Zhou Dankun1, Li Xiaozhao1,2, Chang Xiaojun3   

  1. 1. School of Earth Science and Engineering, Nanjing University, Nanjing 210023, China;
    2. Sino Probe Center, Chinese Academy of Geological Sciences, Beijing 100037, China;
    3. Nanjing Center of China Geological Survey, Nanjing 210016, China
  • Received:2019-10-02 Published:2021-04-06
  • Supported by:
    Supported by the Project of China Geological Survey(DD20160245)

摘要: 针对系统动力学方法在地下资源相互影响问题分析中存在的不足,引入了多孔介质多场耦合理论,以地下水源热泵形式浅层地热能资源开发的假想模型为例,运用COMSOL平台建立了温度场-渗流场-应力场耦合的数值模型,对比了地下水源热泵运行前后和对调抽/回灌井前后区域地下渗流场、地温场和应力场的变化情况。结果表明:地下水源热泵运行前后抽水井和回灌井周边的渗流场发生了显著改变,10 a之后抽水井的水温由初始的约21℃下降至约17℃,并呈现出继续下降的趋势,区域地面沉降量达2 m左右;对调抽/回灌井后,抽水井温度的下降幅度由之前的4.0℃变为不到0.5℃。COMSOL平台在地下多种资源相互影响分析及其优化利用方面展示出良好的应用潜力。

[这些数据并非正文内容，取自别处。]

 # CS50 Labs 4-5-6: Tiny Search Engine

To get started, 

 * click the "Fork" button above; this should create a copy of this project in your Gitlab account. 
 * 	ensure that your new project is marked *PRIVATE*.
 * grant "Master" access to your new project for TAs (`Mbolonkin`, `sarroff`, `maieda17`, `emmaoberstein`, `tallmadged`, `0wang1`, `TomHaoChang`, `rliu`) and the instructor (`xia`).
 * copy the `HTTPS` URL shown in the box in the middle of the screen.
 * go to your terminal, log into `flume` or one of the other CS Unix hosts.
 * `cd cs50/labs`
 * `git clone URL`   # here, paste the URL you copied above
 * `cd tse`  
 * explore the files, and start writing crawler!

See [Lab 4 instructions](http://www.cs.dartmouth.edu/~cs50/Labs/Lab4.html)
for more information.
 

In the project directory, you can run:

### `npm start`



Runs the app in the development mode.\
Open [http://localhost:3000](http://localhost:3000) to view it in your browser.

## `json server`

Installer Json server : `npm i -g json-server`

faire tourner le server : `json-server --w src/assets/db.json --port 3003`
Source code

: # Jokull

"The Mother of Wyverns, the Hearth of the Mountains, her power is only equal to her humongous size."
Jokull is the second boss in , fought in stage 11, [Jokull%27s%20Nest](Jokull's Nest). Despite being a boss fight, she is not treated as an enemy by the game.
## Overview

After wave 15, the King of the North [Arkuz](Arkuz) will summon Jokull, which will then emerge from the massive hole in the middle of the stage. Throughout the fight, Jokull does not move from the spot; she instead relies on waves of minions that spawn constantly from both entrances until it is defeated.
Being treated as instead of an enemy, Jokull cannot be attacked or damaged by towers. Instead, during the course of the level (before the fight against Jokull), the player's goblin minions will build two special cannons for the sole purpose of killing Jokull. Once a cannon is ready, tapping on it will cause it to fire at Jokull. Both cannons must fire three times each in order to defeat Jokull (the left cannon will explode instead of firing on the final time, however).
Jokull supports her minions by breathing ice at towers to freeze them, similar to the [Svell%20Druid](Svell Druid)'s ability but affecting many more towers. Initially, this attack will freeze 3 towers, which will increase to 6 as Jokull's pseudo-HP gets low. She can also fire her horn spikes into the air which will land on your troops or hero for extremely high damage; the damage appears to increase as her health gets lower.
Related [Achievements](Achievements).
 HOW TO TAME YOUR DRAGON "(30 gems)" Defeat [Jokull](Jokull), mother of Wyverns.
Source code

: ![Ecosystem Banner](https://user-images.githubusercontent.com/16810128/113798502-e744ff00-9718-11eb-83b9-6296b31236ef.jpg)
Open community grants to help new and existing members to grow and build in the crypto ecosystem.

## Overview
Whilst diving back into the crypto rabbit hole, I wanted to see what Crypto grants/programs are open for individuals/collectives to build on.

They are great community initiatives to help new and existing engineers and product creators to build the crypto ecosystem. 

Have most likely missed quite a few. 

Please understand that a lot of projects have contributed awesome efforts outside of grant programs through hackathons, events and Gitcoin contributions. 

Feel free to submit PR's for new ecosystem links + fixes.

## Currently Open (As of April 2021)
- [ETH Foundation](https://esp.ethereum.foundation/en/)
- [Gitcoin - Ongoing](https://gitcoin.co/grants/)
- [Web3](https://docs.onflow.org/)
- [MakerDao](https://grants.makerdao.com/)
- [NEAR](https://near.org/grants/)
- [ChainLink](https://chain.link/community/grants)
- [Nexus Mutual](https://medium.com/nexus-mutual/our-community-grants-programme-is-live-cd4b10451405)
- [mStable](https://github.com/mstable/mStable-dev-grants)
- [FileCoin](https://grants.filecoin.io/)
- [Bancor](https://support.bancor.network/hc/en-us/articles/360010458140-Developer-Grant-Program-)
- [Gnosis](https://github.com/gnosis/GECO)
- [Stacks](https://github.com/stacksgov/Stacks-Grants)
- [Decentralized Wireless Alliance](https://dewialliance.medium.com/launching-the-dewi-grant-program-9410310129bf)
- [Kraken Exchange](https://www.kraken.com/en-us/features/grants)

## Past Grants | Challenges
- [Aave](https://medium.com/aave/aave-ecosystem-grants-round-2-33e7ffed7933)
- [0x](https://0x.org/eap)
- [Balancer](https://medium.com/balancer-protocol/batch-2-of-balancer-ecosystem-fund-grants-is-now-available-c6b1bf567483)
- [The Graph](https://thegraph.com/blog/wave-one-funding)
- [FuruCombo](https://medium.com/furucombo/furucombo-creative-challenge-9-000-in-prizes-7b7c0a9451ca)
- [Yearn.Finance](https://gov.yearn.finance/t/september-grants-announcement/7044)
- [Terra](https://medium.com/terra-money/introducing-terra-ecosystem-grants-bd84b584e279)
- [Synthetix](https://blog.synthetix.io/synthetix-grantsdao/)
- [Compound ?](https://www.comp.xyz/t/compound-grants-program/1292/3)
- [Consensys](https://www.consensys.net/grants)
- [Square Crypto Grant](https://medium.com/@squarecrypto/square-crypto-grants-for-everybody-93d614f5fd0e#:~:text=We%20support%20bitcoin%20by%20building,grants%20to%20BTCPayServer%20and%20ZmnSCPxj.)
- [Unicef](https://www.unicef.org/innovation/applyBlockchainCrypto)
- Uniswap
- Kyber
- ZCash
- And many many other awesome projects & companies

关键词: 多种资源, 相互影响, 多场耦合, COMSOL

Abstract: Aiming at the shortcomings of the system dynamics method in the analysis of the interaction of underground resources, the multi-field coupling theory of porous media was introduced. Taking the hypothetical model of shallow geothermal energy resource development in the form of GSHP as an example, a coupled numerical model of temperature field, seepage field and stress field was established by using the COMSOL platform, and the changes of regional multiple physical fields before and after the GSHP operation and the adjustment of pumping and recharging wells were compared. The results show that the seepage field around the pumping well and recharging well changed significantly after the operation of groundwater source heat pump. After 10 a, the water temperature of the pumping well dropped from the initial 21℃ to about 17℃, and the regional land subsidence was about 2 m. After the pumping and recharging wells were reversed, the temperature of the pumping well decreased from 4.0℃ to less than 0.5℃. All these indicate that the COMSOL platform has good application potential in the interactive analysis and optimal utilization of various underground resources.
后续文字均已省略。